Some Republicans were opposed to the original route, he said, and the administration had been forced into making a decision now. Regardless, the permit process will continue.

“I haven’t taken a position on it,” he added. “I’m really focussed on the jobs in our district.”

Larsen said he was working with Alcoa and the Bonneville Power Administration to guarantee a long-term contract that would keep electricity affordable in Ferndale, and also worked with Boeing on its  successful effort to land the air-refueling tanker contract that means  10,000 jobs in the Everett area.

“Nothing smoke and mirrors about that,” Larsen said.

When asked his thoughts on legislators who used insider information to make money off the sale and purchase of stocks — a topic the president touched on during his speech Tuesday — Larsen recalled that he was a co-sponsor of the Stop Trading on Congressional Knowledge (STOCK) Act.

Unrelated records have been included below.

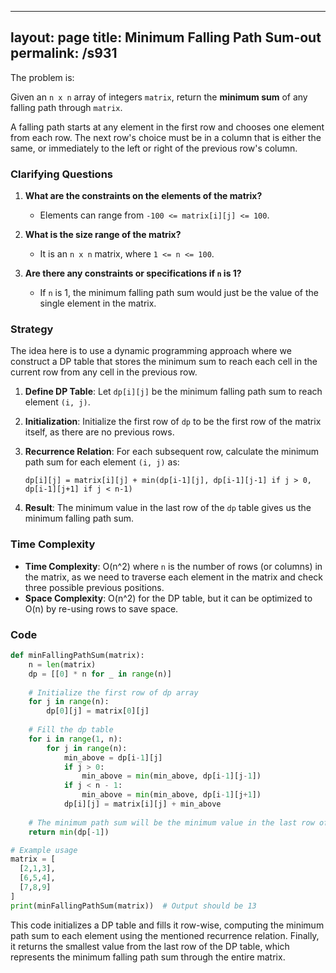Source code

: 
---
layout: page
title:  Minimum Falling Path Sum-out
permalink: /s931
---

The problem is: 

Given an `n x n` array of integers `matrix`, return the **minimum sum** of any falling path through `matrix`.

A falling path starts at any element in the first row and chooses one element from each row. The next row's choice must be in a column that is either the same, or immediately to the left or right of the previous row's column.

### Clarifying Questions

1. **What are the constraints on the elements of the matrix?**
   - Elements can range from `-100 <= matrix[i][j] <= 100`.

2. **What is the size range of the matrix?**
   - It is an `n x n` matrix, where `1 <= n <= 100`.

3. **Are there any constraints or specifications if `n` is 1?**
   - If `n` is 1, the minimum falling path sum would just be the value of the single element in the matrix.

### Strategy

The idea here is to use a dynamic programming approach where we construct a DP table that stores the minimum sum to reach each cell in the current row from any cell in the previous row.

1. **Define DP Table**: Let `dp[i][j]` be the minimum falling path sum to reach element `(i, j)`.

2. **Initialization**: Initialize the first row of `dp` to be the first row of the matrix itself, as there are no previous rows.

3. **Recurrence Relation**: For each subsequent row, calculate the minimum path sum for each element `(i, j)` as:
   ``` 
   dp[i][j] = matrix[i][j] + min(dp[i-1][j], dp[i-1][j-1] if j > 0, dp[i-1][j+1] if j < n-1)
   ```
   
4. **Result**: The minimum value in the last row of the `dp` table gives us the minimum falling path sum.

### Time Complexity

- **Time Complexity**: O(n^2) where `n` is the number of rows (or columns) in the matrix, as we need to traverse each element in the matrix and check three possible previous positions.
- **Space Complexity**: O(n^2) for the DP table, but it can be optimized to O(n) by re-using rows to save space.

### Code

```python
def minFallingPathSum(matrix):
    n = len(matrix)
    dp = [[0] * n for _ in range(n)]
    
    # Initialize the first row of dp array
    for j in range(n):
        dp[0][j] = matrix[0][j]
    
    # Fill the dp table
    for i in range(1, n):
        for j in range(n):
            min_above = dp[i-1][j]
            if j > 0:
                min_above = min(min_above, dp[i-1][j-1])
            if j < n - 1:
                min_above = min(min_above, dp[i-1][j+1])
            dp[i][j] = matrix[i][j] + min_above
    
    # The minimum path sum will be the minimum value in the last row of dp
    return min(dp[-1])

# Example usage
matrix = [
  [2,1,3],
  [6,5,4],
  [7,8,9]
]
print(minFallingPathSum(matrix))  # Output should be 13
```

This code initializes a DP table and fills it row-wise, computing the minimum path sum to each element using the mentioned recurrence relation. Finally, it returns the smallest value from the last row of the DP table, which represents the minimum falling path sum through the entire matrix.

Though there are rules prohibiting federal employees from trading stocks based on information they get while on the job, Larsen said the STOCK Act was a good and needed law.

“I’m with you on this,” Larsen told the caller. “This is a job about public service.”

He also said he supported the work of Sen. Bernie Sanders to overturn the decision of the U.S. Supreme Court in the Citizens United case, which lets corporations and unions spend an unlimited amount of money on political campaigns.

“I think that is wrong and we need to overturn that as well,” Larsen said of the high court’s controversial decision.

Another caller, David in Marysville, noted that it was recently reported that one candidate for president had paid an income tax rate of 14 percent.

David said he received Social Security disability payments, and his family’s income was between $38,000 and $42,000.

“Yet I pay 17 percent,” he said. “I don’t think that’s fair. There must be something going on.”

Larsen was quick to name the candidate — Republican Mitt Romney — and called the  taxing disparity “fundamental unfairness.” He said the tax code should be modified. The country’s top earners should pay a tax rate  comparable to that used during the Clinton Administration, which Larsen added was a period of high economic growth.

The issue would come up during the fall election season, Larsen added, but that wasn’t a bad thing.

“It’s a debate that America should always be having,” he said.

Several questions during the town hall came from Whidbey Island. Shannon in Oak Harbor said her family has struggled with chronic unemployment, and said her adult son had just moved back home, without a job.

When she went to her bank to see if she could get her mortgage payments reduced, no one wanted to talk.

“I was told, ‘You’re making your payments so you don’t need our help,'” she recalled.

She wanted to know what could be done to make financial institutions help the middle class, the elderly and the working poor, instead of strictly the well-off.

Larsen said he heard from many of his constituents after the banks were bailed out.

There was no easy, short-term solution that could resolve the lack of lending, Larsen said, though he encouraged the caller to contact his office after the town hall for assistance with her personal situation.

Larsen was also asked how he expected to get any of his bills passed in a Republican-dominated Congress.

People believe that Congress is broken, Larsen acknowledged.

“I know people are frustrated by Congress’ general seemingly inability to work together on big issues,” he said. “I’m frustrated with that as well.”

While there has been some bipartisan success, it’s not received great fanfare in the media.

For his part, Larsen said he knows what it takes to get something done in Congress.

“You increase your odds the harder you work,” he said.